Module 5 Deep Learning Architectures
Published:
Deep Learning Tutorial Series
- Module 0 — Environment Setup (Beginner Guide)
- Module 1 — Machine Learning & Neural Network Basics
- Module 2 — Training & Learning Process
- Module 3 — Practical Deep Learning with PyTorch
- Module 4 — CNNs and Computer Vision
- Module 5 — Deep Learning Architectures
This module introduces models for sequential data and gives a high-level overview of modern deep learning systems, including attention and transformers.
5.1 Learning Goals
By the end of this module, you should understand:
- Why sequence models are needed
- What sequential data is
- Basic idea of RNNs
- Why LSTM/GRU were introduced
- Intuition behind attention mechanisms
- High-level idea of Transformers
- What pretrained models and transfer learning are
- How modern deep learning systems are built
Deep Learning Architectures
- Deep learning architectures (IBM blog, 2017)
This article classifies deep learning architectures into supervised and unsupervised learning and introduces several popular deep learning architectures: convolutional neural networks, recurrent neural networks (RNNs), long short-term memory/gated recurrent unit (GRU), self-organizing map (SOM), autoencoders (AE) and restricted Boltzman machine (RBM). It also gives an overview of deep belief networks (DBN) and deep stacking networks (DSNs)
- Illustrated: 10 CNN Architectures: LeNet-5, AlexNet, VGG-16, Inception-v1, Inception-v3, ResNet-50, Xception, Inception-v4, Inception-ResNets, ResNeXt-50
- Understanding AlexNet
5.2 What is Sequential Data?
Sequential data has an order where previous elements affect future ones.
Examples:
- Text (words in a sentence)
- Time series (stock prices, sensor data)
- Speech signals
- Video frames
Unlike images, order matters.
5.3 Why CNNs Are Not Enough
CNNs are good for spatial patterns but:
- They do not naturally model time/order
- They assume fixed-size local structure
- They struggle with long-range dependencies
We need models that “remember” past information.

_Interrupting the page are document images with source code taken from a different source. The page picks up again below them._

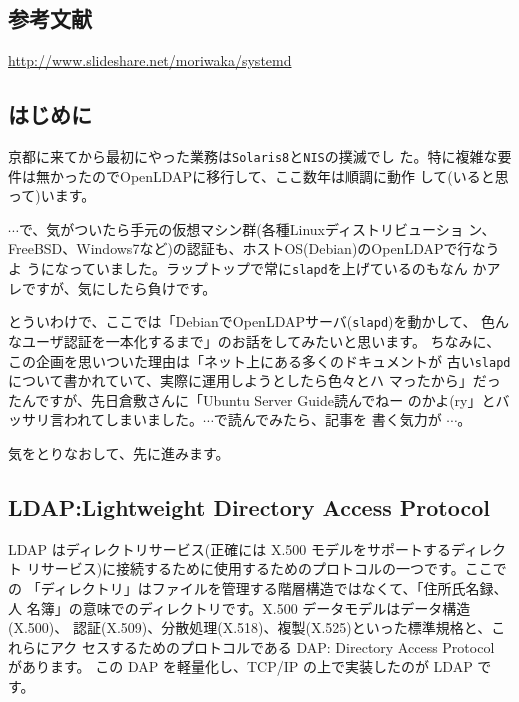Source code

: \documentclass[mingoth,a4paper]{jsarticle}
\begin{document}
\subsection{参考文献}
\url{http://www.slideshare.net/moriwaka/systemd}


\subsection{はじめに}

京都に来てから最初にやった業務は\texttt{Solaris8}と\texttt{NIS}の撲滅でし
た。特に複雑な要件は無かったのでOpenLDAPに移行して、ここ数年は順調に動作
して(いると思って)います。

$\cdots$で、気がついたら手元の仮想マシン群(各種Linuxディストリビューショ
ン、FreeBSD、Windows7など)の認証も、ホストOS(Debian)のOpenLDAPで行なうよ
うになっていました。ラップトップで常に\texttt{slapd}を上げているのもなん
かアレですが、気にしたら負けです。

とういわけで、ここでは「DebianでOpenLDAPサーバ(\texttt{slapd})を動かして、
色んなユーザ認証を一本化するまで」のお話をしてみたいと思います。
%
ちなみに、この企画を思いついた理由は「ネット上にある多くのドキュメントが
古い\texttt{slapd}について書かれていて、実際に運用しようとしたら色々とハ
マったから」だったんですが、先日倉敷さんに「Ubuntu Server Guide読んでねー
のかよ(ry」とバッサリ言われてしまいました。$\cdots$で読んでみたら、記事を
書く気力が $\cdots$。

気をとりなおして、先に進みます。

\subsection{LDAP:Lightweight Directory Access Protocol}

LDAP はディレクトリサービス(正確には X.500 モデルをサポートするディレクト
リサービス)に接続するために使用するためのプロトコルの一つです。ここでの
「ディレクトリ」はファイルを管理する階層構造ではなくて、「住所氏名録、人
名簿」の意味でのディレクトリです。X.500 データモデルはデータ構造(X.500)、
認証(X.509)、分散処理(X.518)、複製(X.525)といった標準規格と、これらにアク
セスするためのプロトコルである DAP: Directory Access Protocol があります。
この DAP を軽量化し、TCP/IP の上で実装したのが LDAP です。
\end{document}
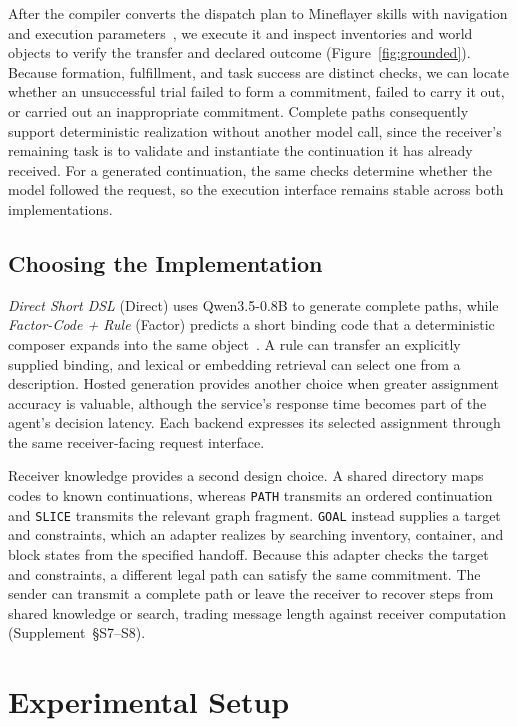 \documentclass[sigconf,nonacm,balance=false]{aamas}
\begin{document}
After the compiler converts the dispatch plan to Mineflayer skills with navigation and execution parameters~\cite{prismarinejs2026mineflayer}, we execute it and inspect inventories and world objects to verify the transfer and declared outcome (Figure~\ref{fig:grounded}). Because formation, fulfillment, and task success are distinct checks, we can locate whether an unsuccessful trial failed to form a commitment, failed to carry it out, or carried out an inappropriate commitment. Complete paths consequently support deterministic realization without another model call, since the receiver's remaining task is to validate and instantiate the continuation it has already received. For a generated continuation, the same checks determine whether the model followed the request, so the execution interface remains stable across both implementations.

\subsection{Choosing the Implementation}
\emph{Direct Short DSL} (Direct) uses Qwen3.5-0.8B to generate complete paths, while \emph{Factor-Code + Rule} (Factor) predicts a short binding code that a deterministic composer expands into the same object~\cite{qwenteam2026qwen35}. A rule can transfer an explicitly supplied binding, and lexical or embedding retrieval can select one from a description. Hosted generation provides another choice when greater assignment accuracy is valuable, although the service's response time becomes part of the agent's decision latency. Each backend expresses its selected assignment through the same receiver-facing request interface.

Receiver knowledge provides a second design choice. A shared directory maps codes to known continuations, whereas \texttt{PATH} transmits an ordered continuation and \texttt{SLICE} transmits the relevant graph fragment. \texttt{GOAL} instead supplies a target and constraints, which an adapter realizes by searching inventory, container, and block states from the specified handoff. Because this adapter checks the target and constraints, a different legal path can satisfy the same commitment. The sender can transmit a complete path or leave the receiver to recover steps from shared knowledge or search, trading message length against receiver computation (Supplement~\mbox{\S S7--S8}).

\section{Experimental Setup}
\label{sec:setup}
\end{document}
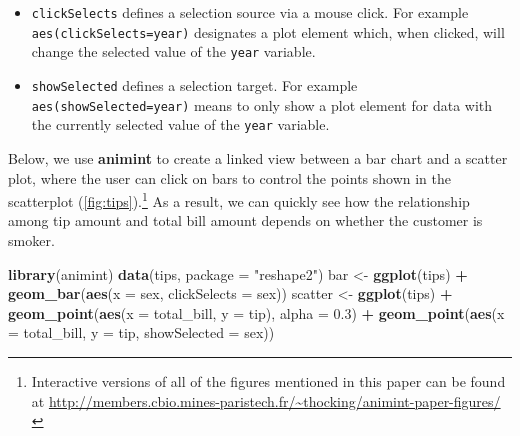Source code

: \documentclass[12pt,]{article}
\newenvironment{Shaded}{\begin{snugshade}}{\end{snugshade}}
\newcommand{\DataTypeTok}[1]{\textcolor[rgb]{0.13,0.29,0.53}{#1}}
\newcommand{\FloatTok}[1]{\textcolor[rgb]{0.00,0.00,0.81}{#1}}
\newcommand{\KeywordTok}[1]{\textcolor[rgb]{0.13,0.29,0.53}{\textbf{#1}}}
\newcommand{\NormalTok}[1]{#1}
\newcommand{\OperatorTok}[1]{\textcolor[rgb]{0.81,0.36,0.00}{\textbf{#1}}}
\newcommand{\StringTok}[1]{\textcolor[rgb]{0.31,0.60,0.02}{#1}}
\providecommand{\tightlist}{%
  \setlength{\itemsep}{0pt}\setlength{\parskip}{0pt}}
\let\rmarkdownfootnote\footnote%
\def\footnote{\protect\rmarkdownfootnote}
\theoremstyle{definition}
\theoremstyle{definition}
\theoremstyle{definition}
\theoremstyle{remark}
\begin{document}
\begin{itemize}
\tightlist
\item
  \texttt{clickSelects} defines a selection source via a mouse click.
  For example \texttt{aes(clickSelects=year)} designates a plot element
  which, when clicked, will change the selected value of the
  \texttt{year} variable.
\item
  \texttt{showSelected} defines a selection target. For example
  \texttt{aes(showSelected=year)} means to only show a plot element for
  data with the currently selected value of the \texttt{year} variable.
\end{itemize}

Below, we use \textbf{animint} to create a linked view between a bar
chart and a scatter plot, where the user can click on bars to control
the points shown in the scatterplot
(\ref{fig:tips}).\footnote{Interactive versions of all of the figures
mentioned in this paper can be found at
\url{http://members.cbio.mines-paristech.fr/~thocking/animint-paper-figures/}}
As a result, we can quickly see how the relationship among tip amount
and total bill amount depends on whether the customer is smoker.

\begin{Shaded}
\begin{Highlighting}[]
\KeywordTok{library}\NormalTok{(animint)}
\KeywordTok{data}\NormalTok{(tips, }\DataTypeTok{package =} \StringTok{"reshape2"}\NormalTok{)}
\NormalTok{bar <-}\StringTok{ }\KeywordTok{ggplot}\NormalTok{(tips) }\OperatorTok{+}\StringTok{ }
\StringTok{  }\KeywordTok{geom_bar}\NormalTok{(}\KeywordTok{aes}\NormalTok{(}\DataTypeTok{x =}\NormalTok{ sex, }\DataTypeTok{clickSelects =}\NormalTok{ sex))}
\NormalTok{scatter <-}\StringTok{ }\KeywordTok{ggplot}\NormalTok{(tips) }\OperatorTok{+}
\StringTok{  }\KeywordTok{geom_point}\NormalTok{(}\KeywordTok{aes}\NormalTok{(}\DataTypeTok{x =}\NormalTok{ total_bill, }\DataTypeTok{y =}\NormalTok{ tip), }\DataTypeTok{alpha =} \FloatTok{0.3}\NormalTok{) }\OperatorTok{+}
\StringTok{  }\KeywordTok{geom_point}\NormalTok{(}\KeywordTok{aes}\NormalTok{(}\DataTypeTok{x =}\NormalTok{ total_bill, }\DataTypeTok{y =}\NormalTok{ tip, }\DataTypeTok{showSelected =}\NormalTok{ sex))}
\end{Highlighting}
\end{Shaded}
\end{document}
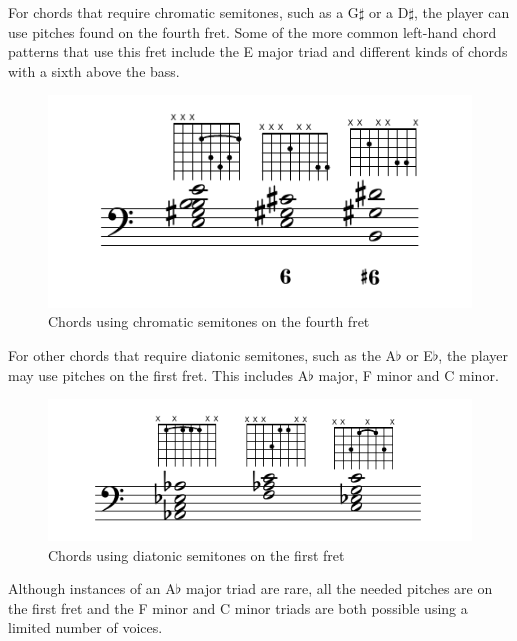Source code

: For chords that require chromatic semitones, such as a G$\sharp$ or a D$\sharp$, the
player can use pitches found on the fourth fret.  Some of the more common left-hand chord
patterns that use this fret include the E major triad and different kinds of chords with a
sixth above the bass.
\begin{figure}[h]
\centering
\includegraphics{examples/g-sharp.pdf}
\caption{Chords using chromatic semitones on the fourth fret}
\label{fourth-fret-chords}
\end{figure}
For other chords that require diatonic semitones, such as the A$\flat$ or E$\flat$, the
player may use pitches on the first fret.  This includes A$\flat$ major, F minor and C
minor.
\begin{figure}[h]
\centering
\includegraphics{examples/a-flat.pdf}
\caption{Chords using diatonic semitones on the first fret}
\label{first-fret-chords}
\end{figure}
Although instances of an A$\flat$ major triad are rare, all the needed pitches are on the
first fret and the F minor and C minor triads are both possible using a limited number of voices.

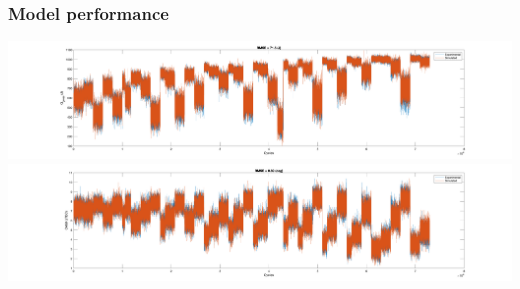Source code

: \documentclass[aspectratio=169, 10pt]{beamer}
\begin{document}
\begin{frame}
\frametitle{Model performance}
\begin{center}
\vspace{-1em}
\includegraphics[trim=150 0 150 0, clip, width=\textwidth]{../Model_Plots/Q_gross_comparison.png}
\includegraphics[trim=150 0 150 0, clip, width=\textwidth]{../Model_Plots/CA50_comparison.png}
\end{center}
\end{frame}
\end{document}
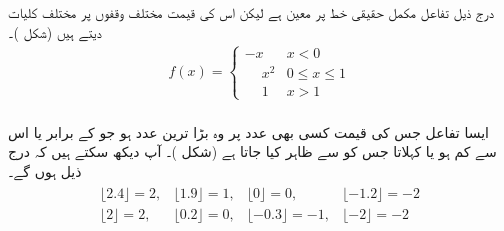 درج ذیل تفاعل مکمل حقیقی خط پر معین ہے لیکن اس کی قیمت مختلف وقفوں پر مختلف کلیات دیتے ہیں (شکل )۔
\begin{align*}
f(x)=
\begin{cases}
-x&x<0\\
\phantom{-}x^2&0\le x\le 1\\
\phantom{-}1&x>1
\end{cases}
\end{align*}
\\
ایسا تفاعل جس کی قیمت کسی بھی عدد  پر وہ بڑا ترین عدد ہو جو  کے برابر یا اس سے کم ہو   یا  کہلاتا جس کو  سے ظاہر کیا جاتا ہے (شکل )۔  آپ دیکھ سکتے ہیں کہ درج ذیل ہوں گے۔
\begin{align*}
\begin{array}{llll}
\lfloor 2.4 \rfloor=2,& \lfloor 1.9\rfloor=1,& \lfloor 0 \rfloor=0, & \lfloor -1.2\rfloor=-2\\
\lfloor 2\rfloor=2,& \lfloor 0.2\rfloor =0,& \lfloor -0.3\rfloor =-1,& \lfloor -2\rfloor=-2
\end{array}
\end{align*}
%
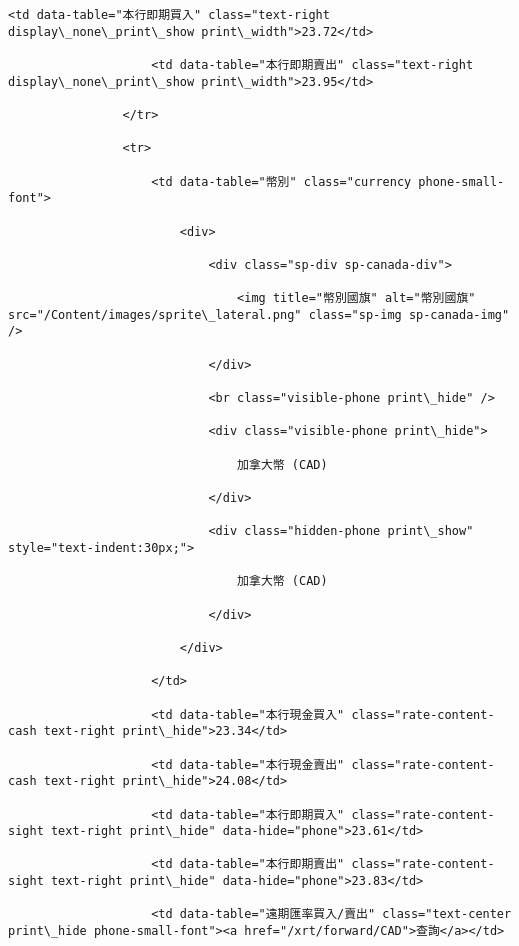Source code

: \documentclass[11pt]{article}
\begin{document}
\begin{Verbatim}[commandchars=\\\{\}]
                    <td data-table="本行即期買入" class="text-right display\_none\_print\_show print\_width">23.72</td>

                    <td data-table="本行即期賣出" class="text-right display\_none\_print\_show print\_width">23.95</td>

                </tr>

                <tr>

                    <td data-table="幣別" class="currency phone-small-font">

                        <div>

                            <div class="sp-div sp-canada-div">

                                <img title="幣別國旗" alt="幣別國旗" src="/Content/images/sprite\_lateral.png" class="sp-img sp-canada-img" />

                            </div>

                            <br class="visible-phone print\_hide" />

                            <div class="visible-phone print\_hide">

                                加拿大幣 (CAD)

                            </div>

                            <div class="hidden-phone print\_show" style="text-indent:30px;">

                                加拿大幣 (CAD)

                            </div>

                        </div>

                    </td>

                    <td data-table="本行現金買入" class="rate-content-cash text-right print\_hide">23.34</td>

                    <td data-table="本行現金賣出" class="rate-content-cash text-right print\_hide">24.08</td>

                    <td data-table="本行即期買入" class="rate-content-sight text-right print\_hide" data-hide="phone">23.61</td>

                    <td data-table="本行即期賣出" class="rate-content-sight text-right print\_hide" data-hide="phone">23.83</td>

                    <td data-table="遠期匯率買入/賣出" class="text-center print\_hide phone-small-font"><a href="/xrt/forward/CAD">查詢</a></td>


\end{Verbatim}
\end{document}
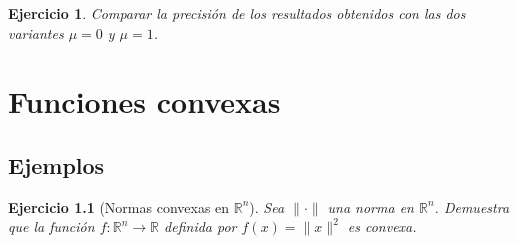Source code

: \documentclass[11pt]{report}
\newtheorem{ex}{Ejercicio}
\newenvironment{solucion}{\color{blue}\textbf{Solución:}}{}
\begin{document}
\begin{ex}
Comparar la precisión de los resultados obtenidos con las dos variantes $\mu=0$ y $\mu=1$.
\end{ex}




\chapter{Funciones convexas}

\section{Ejemplos}




\begin{ex}[Normas convexas en $\mathbb{R}^n$]
    Sea $\|\cdot\|$ una norma en $\mathbb{R}^n$. Demuestra que la función $f: \mathbb{R}^n \to \mathbb{R}$ definida por $f(x) = \|x\|^2$ es convexa.
\end{ex}

\end{document}
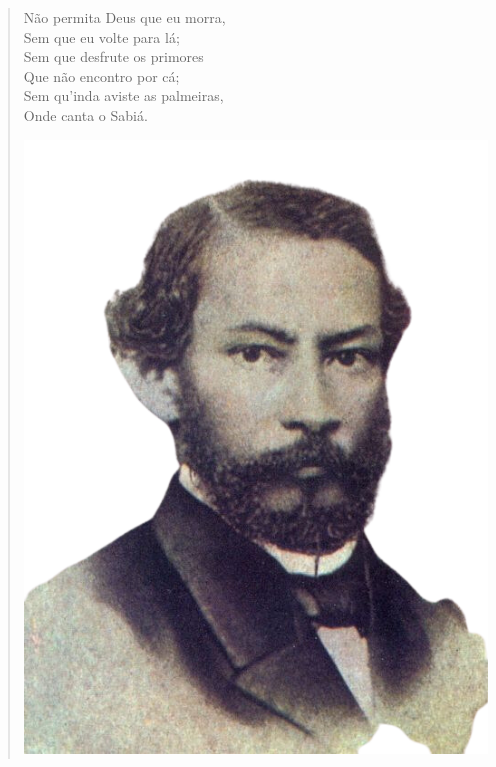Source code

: \begin{myquote}
\begin{verse}
\begin{minipage}{0.5\textwidth}
Não permita Deus que eu morra, \\
Sem que eu volte para lá; \\
Sem que desfrute os primores \\
Que não encontro por cá; \\
Sem qu'inda aviste as palmeiras, \\
Onde canta o Sabiá.
\end{minipage}
\hfill
\begin{minipage}{0.45\textwidth}
  \centering
  \includegraphics[width=\textwidth]{./imgSAEB_7_POR/media/image36.png}
\end{minipage}

\end{verse}



\end{myquote}
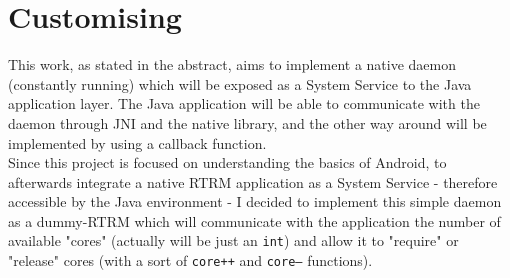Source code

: \section{Customising}
\label{Customising}
This work, as stated in the abstract, aims to implement a native daemon (constantly running) which will be exposed as a System Service to the Java application layer. The Java application will be able to communicate with the daemon through JNI and the native library, and the other way around will be implemented by using a callback function.\\
Since this project is focused on understanding the basics of Android, to afterwards integrate a native RTRM application as a System Service - therefore accessible by the Java environment - I decided to implement this simple daemon as a dummy-RTRM which will communicate with the application the number of available "cores" (actually will be just an \texttt{int}) and allow it to "require" or "release" cores (with a sort of \texttt{core++} and \texttt{core--} functions).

5.4 Recurrent Neural Networks (RNNs)
RNNs process sequences step-by-step.
Core idea:
- Take input one step at a time
- Maintain a hidden “memory” state
x1 → x2 → x3 → x4
↓ ↓ ↓
hidden state updates
At each step:
- Output depends on current input + past memory
RNN problems:
- Forget long-term information
- Vanishing gradient issue
- Hard to train on long sequences
Example problem:
- Early words in a sentence are forgotten in long text
5.6 LSTM and GRU (Improved Memory Models)
LSTM (Long Short-Term Memory) fixes RNN limitations.
Key idea:
- Add a controlled memory system
- Decide what to remember and forget
GRU is a simpler version of LSTM.
They introduce:
- Memory gates
- Controlled information flow
Result:
- Better handling of long sequences
Intuition: Why LSTM Works
Think of memory like a notebook:
- RNN: overwrites notes constantly
- LSTM: decides what to keep, update, or erase
This helps retain important long-term context.
Attention Mechanism (Core Idea)
Attention allows a model to focus on important parts of input.
Instead of processing sequentially:
- Model looks at all parts at once
- Assigns importance weights
Input → Weighted focus on relevant parts → Output
Example (sentence):
“The cat that I saw yesterday was sleeping”
Attention helps connect “cat” with “was sleeping”.
Why Attention is Powerful
- Handles long-range dependencies well
- Parallel computation (faster than RNNs)
- Better interpretability
- Scales efficiently
5.10 Transformers (Modern Standard)
Transformers are the dominant architecture in modern deep learning.
Core components:
- Self-attention
- Feedforward layers
- Positional encoding
Self-Attention (Intuition)
Each token (word) looks at all other tokens and decides:
- Which words are important
- How strongly they are related
Example:
Sentence:
“The dog chased the ball because it was excited”
Attention helps determine what “it” refers to.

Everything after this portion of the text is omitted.